Il rapinatore sfortunato



Dal libro "La trattoria" di Michele Scaperrotta



Fare il rapinatore è un mestiere difficile, non solo perché rischi la galera, quello lo metti in conto.
Ma ti possano capitare imprevisti strani, incalcolabili.
Giacomino era uno del rione. Veniva da una famiglia nota a tutti per furti e rapine.
Il padre spesso in galera e la madre per tirare avanti, quando lui era in galera si diceva che si prostituisse, insomma un quadretto poco raccomandabile, dove Giacomino era cresciuto.
Per lui era la normalità.
Era il più piccolo di tre fratelli: un tipo tranquillo che avrebbe fatto sicuramente meglio il salumiere che andar per furti nei negozi, ma l’unica cosa che gli avevano insegnato da quando era al mondo, era truffare e derubare il prossimo, era il suo mondo!
Lui nel quartiere non operava, era una persona d’onore, rispettata, anzi il quartiere era sotto la sua protezione.
Se avveniva un furto e volevi conoscere chi era l’autore, da lui dovevi andare, lui sistemava le ‘cose’.
Nel suo ambiente era rispettato ed era conosciuto.
Ma si sa, anche i migliori a volte inciampano nelle cose più strane e buffe della vita.
In un paese vicino c’era un piccolo ufficio postale e a fine mese era risaputo che le casse erano piene di soldi.
A quei tempi il conto corrente, tessere magnetiche non erano ancora così diffuse.
Quale migliore periodo per far rifornimento, pensava evidentemente Giacomino.
Sicuramente aveva già sperimentato ste cose in negozi e uffici lì in zona.
Quel mattino verso le 11, si presenta nell’ufficio, pochi vecchi in coda a ritirar la pensione e altri a pagare le solite bollette.
“Fermi tutti!” questa è una rapina.
Coltello alla mano, calzamaglia in testa.
Si diresse verso i due impiegati, intimando loro di mettere sul banco tutto il ‘liquido’ disponibile.
Questi, spaventatissimi, eseguirono e Giacomino con fulminea velocità e pratica, mise tutto il denaro in una busta di plastica e fuori dall’ufficio, di corsa, salta sulla motoretta.

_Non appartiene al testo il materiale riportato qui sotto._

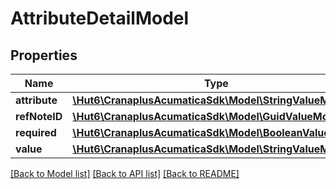 # AttributeDetailModel

## Properties
Name | Type | Description | Notes
------------ | ------------- | ------------- | -------------
**attribute** | [**\Hut6\CranaplusAcumaticaSdk\Model\StringValueModel**](StringValueModel.md) |  | [optional] 
**refNoteID** | [**\Hut6\CranaplusAcumaticaSdk\Model\GuidValueModel**](GuidValueModel.md) |  | [optional] 
**required** | [**\Hut6\CranaplusAcumaticaSdk\Model\BooleanValueModel**](BooleanValueModel.md) |  | [optional] 
**value** | [**\Hut6\CranaplusAcumaticaSdk\Model\StringValueModel**](StringValueModel.md) |  | [optional] 

[[Back to Model list]](../README.md#documentation-for-models) [[Back to API list]](../README.md#documentation-for-api-endpoints) [[Back to README]](../README.md)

Ma qui il guaio, questa non si metteva in moto, prova e riprova, non partiva.
Nel frattempo gli impiegati della Posta e i vecchi presenti urlavano a più non posso: aiuto, una rapina, chiamate i carabinieri, insomma il finimondo, tutti correvano a destra a sinistra.
Giacomino ormai aveva capito che la motocicletta lo aveva tradito.
“Merda!” urlava, quando prendo Giorgio il meccanico, me lo inculo quello, che cazzo di meccanico è?
Intanto, convinto di poter scappare a piedi, si mette a correre.
Lì era arrivata nel frattempo un casino di gente ed il solito rompi festa inizia a urlare : “E’ lui quel delinquente”
E’ la fine per Giacomino, in un attimo tutti attorno a lui e botte a volontà.
Giacomino che non amava di certo i carabinieri, quando li vide diede un sospiro di libertà, sì, lo avevano estratto da quella ira umana da cui non sarebbe altrimenti uscito
vivo!
E così, quasi contento, se ne tornava in galera.
“Tutta colpa di quel maledetto motorino, continuava ad esclamare.
Ma quando esco dalla galera Giorgio me lo inculo, quel meccanico del cazzo.”
Non si sa se fuori dalla galera Giacomino effettivamente andò da Giorgio per incularselo.
Ma una cosa era sicura: lui le rapine non le fece più con la moto.